BEGIN Given data

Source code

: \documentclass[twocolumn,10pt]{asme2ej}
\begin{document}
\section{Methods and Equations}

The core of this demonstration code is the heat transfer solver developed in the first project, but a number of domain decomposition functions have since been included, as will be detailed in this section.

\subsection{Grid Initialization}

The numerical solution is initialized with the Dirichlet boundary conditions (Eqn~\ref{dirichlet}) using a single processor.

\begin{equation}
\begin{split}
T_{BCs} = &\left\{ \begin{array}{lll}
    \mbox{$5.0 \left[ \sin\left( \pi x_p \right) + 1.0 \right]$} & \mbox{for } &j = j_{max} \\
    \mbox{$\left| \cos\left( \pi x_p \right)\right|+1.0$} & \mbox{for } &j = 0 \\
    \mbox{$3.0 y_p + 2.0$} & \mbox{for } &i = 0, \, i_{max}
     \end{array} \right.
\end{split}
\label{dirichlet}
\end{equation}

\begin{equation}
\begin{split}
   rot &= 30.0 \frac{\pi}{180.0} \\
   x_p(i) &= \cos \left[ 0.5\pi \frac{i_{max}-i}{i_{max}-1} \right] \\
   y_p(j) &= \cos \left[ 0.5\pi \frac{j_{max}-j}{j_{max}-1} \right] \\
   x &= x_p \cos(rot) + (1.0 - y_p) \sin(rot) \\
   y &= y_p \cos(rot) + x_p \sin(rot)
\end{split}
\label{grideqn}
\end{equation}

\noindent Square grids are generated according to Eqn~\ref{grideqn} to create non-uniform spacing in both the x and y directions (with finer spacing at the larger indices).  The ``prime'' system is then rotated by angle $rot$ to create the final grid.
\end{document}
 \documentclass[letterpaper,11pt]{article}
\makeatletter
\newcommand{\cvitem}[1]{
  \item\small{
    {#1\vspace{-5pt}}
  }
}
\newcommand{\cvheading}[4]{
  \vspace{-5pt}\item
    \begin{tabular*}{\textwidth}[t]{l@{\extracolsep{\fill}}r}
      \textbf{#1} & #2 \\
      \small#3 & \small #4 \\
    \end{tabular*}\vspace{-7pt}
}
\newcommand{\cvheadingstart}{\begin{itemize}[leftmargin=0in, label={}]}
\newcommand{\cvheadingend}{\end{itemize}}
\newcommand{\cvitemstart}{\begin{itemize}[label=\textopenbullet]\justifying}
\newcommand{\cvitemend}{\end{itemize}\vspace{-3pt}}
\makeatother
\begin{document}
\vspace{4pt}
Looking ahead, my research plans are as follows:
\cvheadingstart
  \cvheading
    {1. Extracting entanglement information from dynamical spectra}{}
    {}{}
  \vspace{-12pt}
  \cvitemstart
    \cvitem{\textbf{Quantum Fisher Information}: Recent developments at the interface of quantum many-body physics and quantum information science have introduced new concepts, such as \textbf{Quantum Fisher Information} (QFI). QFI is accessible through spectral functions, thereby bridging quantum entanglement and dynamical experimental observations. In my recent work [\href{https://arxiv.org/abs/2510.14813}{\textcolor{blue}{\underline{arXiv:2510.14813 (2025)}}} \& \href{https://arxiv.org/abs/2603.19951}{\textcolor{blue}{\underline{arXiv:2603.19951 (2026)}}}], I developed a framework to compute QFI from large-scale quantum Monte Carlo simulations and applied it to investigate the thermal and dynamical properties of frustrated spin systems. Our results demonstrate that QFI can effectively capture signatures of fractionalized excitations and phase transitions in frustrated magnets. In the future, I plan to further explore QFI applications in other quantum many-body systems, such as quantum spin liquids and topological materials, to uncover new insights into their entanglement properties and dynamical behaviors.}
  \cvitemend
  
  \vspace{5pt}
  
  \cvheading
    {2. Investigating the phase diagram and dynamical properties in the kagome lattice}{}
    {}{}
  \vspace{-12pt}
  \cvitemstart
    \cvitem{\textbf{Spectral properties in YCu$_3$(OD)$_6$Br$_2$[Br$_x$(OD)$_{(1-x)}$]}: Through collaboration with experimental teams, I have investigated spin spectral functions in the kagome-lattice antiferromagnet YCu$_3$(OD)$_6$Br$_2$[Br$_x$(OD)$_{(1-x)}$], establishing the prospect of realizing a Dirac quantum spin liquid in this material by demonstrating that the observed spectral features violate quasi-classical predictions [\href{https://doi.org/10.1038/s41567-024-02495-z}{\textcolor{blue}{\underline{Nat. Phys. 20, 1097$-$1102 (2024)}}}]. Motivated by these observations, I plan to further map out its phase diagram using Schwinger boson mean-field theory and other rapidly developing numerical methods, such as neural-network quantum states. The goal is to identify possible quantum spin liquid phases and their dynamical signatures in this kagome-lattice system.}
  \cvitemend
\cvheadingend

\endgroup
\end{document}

END Given data

Task to carry out: All records must be transcribed exactly, with none left out.

Task response:
Source code

: \documentclass[twocolumn,10pt]{asme2ej}
\begin{document}
\section{Methods and Equations}

The core of this demonstration code is the heat transfer solver developed in the first project, but a number of domain decomposition functions have since been included, as will be detailed in this section.

\subsection{Grid Initialization}

The numerical solution is initialized with the Dirichlet boundary conditions (Eqn~\ref{dirichlet}) using a single processor.

\begin{equation}
\begin{split}
T_{BCs} = &\left\{ \begin{array}{lll}
    \mbox{$5.0 \left[ \sin\left( \pi x_p \right) + 1.0 \right]$} & \mbox{for } &j = j_{max} \\
    \mbox{$\left| \cos\left( \pi x_p \right)\right|+1.0$} & \mbox{for } &j = 0 \\
    \mbox{$3.0 y_p + 2.0$} & \mbox{for } &i = 0, \, i_{max}
     \end{array} \right.
\end{split}
\label{dirichlet}
\end{equation}

\begin{equation}
\begin{split}
   rot &= 30.0 \frac{\pi}{180.0} \\
   x_p(i) &= \cos \left[ 0.5\pi \frac{i_{max}-i}{i_{max}-1} \right] \\
   y_p(j) &= \cos \left[ 0.5\pi \frac{j_{max}-j}{j_{max}-1} \right] \\
   x &= x_p \cos(rot) + (1.0 - y_p) \sin(rot) \\
   y &= y_p \cos(rot) + x_p \sin(rot)
\end{split}
\label{grideqn}
\end{equation}

\noindent Square grids are generated according to Eqn~\ref{grideqn} to create non-uniform spacing in both the x and y directions (with finer spacing at the larger indices).  The ``prime'' system is then rotated by angle $rot$ to create the final grid.
\end{document}
 \documentclass[letterpaper,11pt]{article}
\makeatletter
\newcommand{\cvitem}[1]{
  \item\small{
    {#1\vspace{-5pt}}
  }
}
\newcommand{\cvheading}[4]{
  \vspace{-5pt}\item
    \begin{tabular*}{\textwidth}[t]{l@{\extracolsep{\fill}}r}
      \textbf{#1} & #2 \\
      \small#3 & \small #4 \\
    \end{tabular*}\vspace{-7pt}
}
\newcommand{\cvheadingstart}{\begin{itemize}[leftmargin=0in, label={}]}
\newcommand{\cvheadingend}{\end{itemize}}
\newcommand{\cvitemstart}{\begin{itemize}[label=\textopenbullet]\justifying}
\newcommand{\cvitemend}{\end{itemize}\vspace{-3pt}}
\makeatother
\begin{document}
\vspace{4pt}
Looking ahead, my research plans are as follows:
\cvheadingstart
  \cvheading
    {1. Extracting entanglement information from dynamical spectra}{}
    {}{}
  \vspace{-12pt}
  \cvitemstart
    \cvitem{\textbf{Quantum Fisher Information}: Recent developments at the interface of quantum many-body physics and quantum information science have introduced new concepts, such as \textbf{Quantum Fisher Information} (QFI). QFI is accessible through spectral functions, thereby bridging quantum entanglement and dynamical experimental observations. In my recent work [\href{https://arxiv.org/abs/2510.14813}{\textcolor{blue}{\underline{arXiv:2510.14813 (2025)}}} \& \href{https://arxiv.org/abs/2603.19951}{\textcolor{blue}{\underline{arXiv:2603.19951 (2026)}}}], I developed a framework to compute QFI from large-scale quantum Monte Carlo simulations and applied it to investigate the thermal and dynamical properties of frustrated spin systems. Our results demonstrate that QFI can effectively capture signatures of fractionalized excitations and phase transitions in frustrated magnets. In the future, I plan to further explore QFI applications in other quantum many-body systems, such as quantum spin liquids and topological materials, to uncover new insights into their entanglement properties and dynamical behaviors.}
  \cvitemend
  
  \vspace{5pt}
  
  \cvheading
    {2. Investigating the phase diagram and dynamical properties in the kagome lattice}{}
    {}{}
  \vspace{-12pt}
  \cvitemstart
    \cvitem{\textbf{Spectral properties in YCu$_3$(OD)$_6$Br$_2$[Br$_x$(OD)$_{(1-x)}$]}: Through collaboration with experimental teams, I have investigated spin spectral functions in the kagome-lattice antiferromagnet YCu$_3$(OD)$_6$Br$_2$[Br$_x$(OD)$_{(1-x)}$], establishing the prospect of realizing a Dirac quantum spin liquid in this material by demonstrating that the observed spectral features violate quasi-classical predictions [\href{https://doi.org/10.1038/s41567-024-02495-z}{\textcolor{blue}{\underline{Nat. Phys. 20, 1097$-$1102 (2024)}}}]. Motivated by these observations, I plan to further map out its phase diagram using Schwinger boson mean-field theory and other rapidly developing numerical methods, such as neural-network quantum states. The goal is to identify possible quantum spin liquid phases and their dynamical signatures in this kagome-lattice system.}
  \cvitemend
\cvheadingend

\endgroup
\end{document}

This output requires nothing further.